The year started with the theme of the figure in the landscape - life-drawing in the main space of the Mall Galleries. Paul Newland got us to draw tonally, from the edges of the picture to the space around the model. Many in the New English Art Club place one colour next to another, establishing boundaries by edging areas together. Then the colours are right. I thought about that for most of the year. But I liked lines as well and wanted to keep them. “How do you know where to put the paint?” I asked Paul. He said he just knew.
In other workshops, we drew outside. We tried new subjects - an outdoor market, a train station - and views I'd forgotten I liked, like trees hanging over the Serpentine. The next day, in the Mall Galleries Learning Centre, we developed the drawings, reflecting on all that information gathered. I must have looked stumped, as Charles Williams told me to turn my sketch upside down as a way of seeing the big shapes. It helped.

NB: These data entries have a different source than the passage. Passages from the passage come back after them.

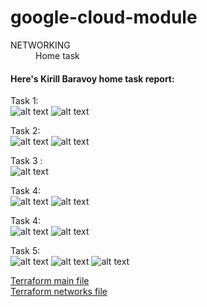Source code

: # google-cloud-module


<dl>
  <dt>NETWORKING</dt>
  <dd>Home task</dd>
</dl>



#### Here's Kirill Baravoy home task report:
Task 1: <br>
![alt text](https://github.com/MNT-Lab/google-cloud-module/blob/kbaravoy/Day%203/img/t1-http-balancer.png "HTTP balancer")
![alt text](https://github.com/MNT-Lab/google-cloud-module/blob/kbaravoy/Day%203/img/t1-load-balancer.png "Load-balancer!")

Task 2: <br>
![alt text](https://github.com/MNT-Lab/google-cloud-module/blob/kbaravoy/Day%203/img/t2-fw-rule.png "FW")
![alt text](https://github.com/MNT-Lab/google-cloud-module/blob/kbaravoy/Day%203/img/t2-list-instance.png "List instance")

Task 3 : <br>
![alt text](https://github.com/MNT-Lab/google-cloud-module/blob/kbaravoy/Day%203/img/t3-done.png "Task 3 done")

Task 4: <br>
![alt text](https://github.com/MNT-Lab/google-cloud-module/blob/kbaravoy/Day%203/img/t4-ping.png "Successful ping")
![alt text](https://github.com/MNT-Lab/google-cloud-module/blob/kbaravoy/Day%203/img/t4-ssh.png "Successful SSH")

Task 4: <br>
![alt text](https://github.com/MNT-Lab/google-cloud-module/blob/kbaravoy/Day%203/img/t4-ping.png "Successful ping")
![alt text](https://github.com/MNT-Lab/google-cloud-module/blob/kbaravoy/Day%203/img/t4-ssh.png "Successful SSH")

Task 5: <br>
![alt text](https://github.com/MNT-Lab/google-cloud-module/blob/kbaravoy/Day%203/img/t5-fw.png "FW rules")
![alt text](https://github.com/MNT-Lab/google-cloud-module/blob/kbaravoy/Day%203/img/t5-vpc.png "VPC")
![alt text](https://github.com/MNT-Lab/google-cloud-module/blob/kbaravoy/Day%203/img/t5-nginx.png "Hello!")


[Terraform main file](https://github.com/MNT-Lab/google-cloud-module/blob/kbaravoy/Day%203/main.tf "Main.tf") <br>
[Terraform networks file](https://github.com/MNT-Lab/google-cloud-module/blob/kbaravoy/Day%203/networks.tf "networks.tf") <br>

The core part of the year was Tuesday evening in the Learning Centre, life-drawing – a discipline, slowing down, going back and getting the right shapes. I preferred to draw with paint but they didn't mind. Smiling, one tutor suggested I set my easel straight, not leaning to one side, and turn my palette the other way round. Peter Clossick talked about one tone or value that stays the same, like a key.
The scholarship enabled me to visit the studios of NEAC members. Seeing larger paintings in progress and smaller studies. Turning sketchbook pages - a self-portrait in Biro, a pencil study of an old girlfriend, parents reading. We brought the artists our pictures. It felt like a good conversation. My favourite part of the year.
As for the future, they all said - particularly my mentor, Mick Kirkbride – have ambition for your work. Push it a bit further. I like to think there is greater clarity in the drawing, and the colours are cleaner. In some paintings, on the beach, in the park, figures start to emerge.